I am a shining example of a technologically-flippant woman, living in a technology-saturated era. While I’m forced to live in the age of WiFi, laptops, gadgets and ‘gear,’ I believe I would be equally as happy in a world of typewriters and cord phones (both of which I have in my house). The reality of having to buy a new tech item is bewildering and beguiling and I choose to stay firmly-perched on my throne of belligerence. I have entered into the seven stages of technology grief.
Stage one – Shock and denial
My phone is constantly plugged into the wall. I have been told more times than necessary that I needed to get a new one; “But they don’t make the Mimco cases for the iPhone 5s anymore.”
When the fateful day rolled around that my mobile held it’s battery for only 10 minutes and couldn’t even struggle through a phonecall with my Mum without charging past the apocalyptic red battery bar, I knew it was time. That horrendous feeling washed over me – I have to brave the tech people and purchase a new phone. Cue the seven steps of grief: Shock and denial, pain and guilt, anger and bargaining, depression reflection loneliness, the upward turn, reconstruction and working through, acceptance and hope.
Stage two – Pain and guilt
If I'm honest. I use my phone for Facebook, Instagram, Snapchat to take inordinate amounts of selfies and videos of my makeup looking really good. Every time I want to upload to new video of myself closing and opening my eyes to show the different angles of my flawless makeup on Instagram I have to delete the previous twelve. This is pain I tolerate.
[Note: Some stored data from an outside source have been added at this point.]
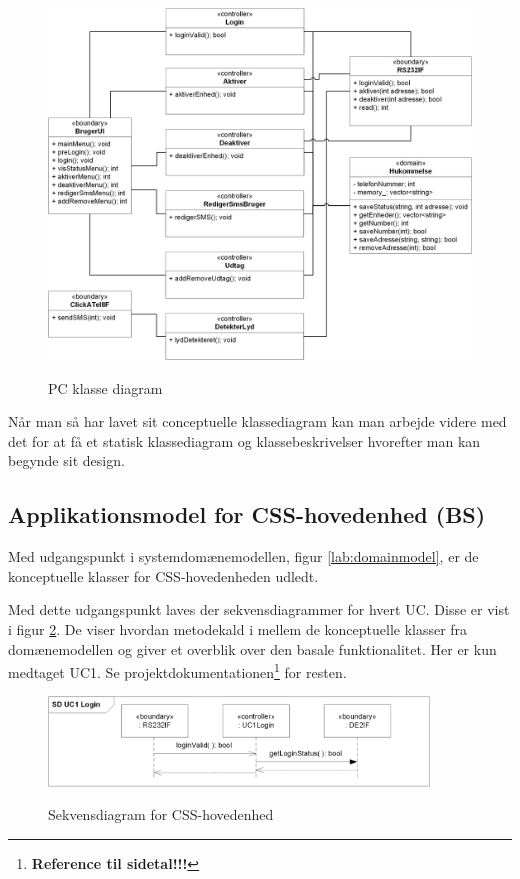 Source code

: \clearpage
\begin{figure}[htbp] \centering
{\includegraphics[width=\textwidth]{billeder/uml/PC_class}}
\caption{PC klasse diagram}
\label{lab: PC klasse diagram}
\end{figure}

Når man så har lavet sit conceptuelle klassediagram kan man arbejde videre med det for at få et statisk klassediagram og klassebeskrivelser hvorefter man kan begynde sit design.

%
%
\subsection{Applikationsmodel for CSS-hovedenhed (BS)}
Med udgangspunkt i systemdomænemodellen, figur \ref{lab:domainmodel}, er de konceptuelle klasser for CSS-hovedenheden udledt. 

Med dette udgangspunkt laves der sekvensdiagrammer for hvert UC. Disse er vist i figur \ref{fig:CSS_hovedenhed_sd}. De viser hvordan metodekald i mellem de konceptuelle klasser fra domænemodellen og giver et overblik over den basale funktionalitet. Her er kun medtaget UC1. Se projektdokumentationen\footnote{\textbf{Reference til sidetal!!!}} for resten.

\begin{figure}[!htb]
     \centering
     { \includegraphics[width=0.9\textwidth]{Billeder/UML/CSS_hovedenhed_SD}}
     \caption{Sekvensdiagram for CSS-hovedenhed}
     \label{fig:CSS_hovedenhed_sd}
\end{figure}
It's while I'm watching videos of Boston Terrier puppies and using Apple maps to navigate to the nearest coffee shop that I suddenly feel terrible pangs of guilt over my dying phone. What if I had updated my profile more often instead of just continuously clicking 'remind me tomorrow' for the past few months? Like that would have made a difference?
Enter the third phase - depression, reflection and loneliness. The slightly-depressing fact remains that the only other real things I care about on my phone are my cute little games. All my Candy Crush high scores are now entombed within my darling, withering phone carcass. Bubble Witch, Ninjump, Soda Crush, Cut the Rope. What will happen to the cute little critters in Pet Rescue – will they just be lost in obscurity because there is no-one there to rescue them? What will I do when I want to ignore people on the train? What will I do when I’m relaxing in front of Masterchef on the couch – actually watch the damned show?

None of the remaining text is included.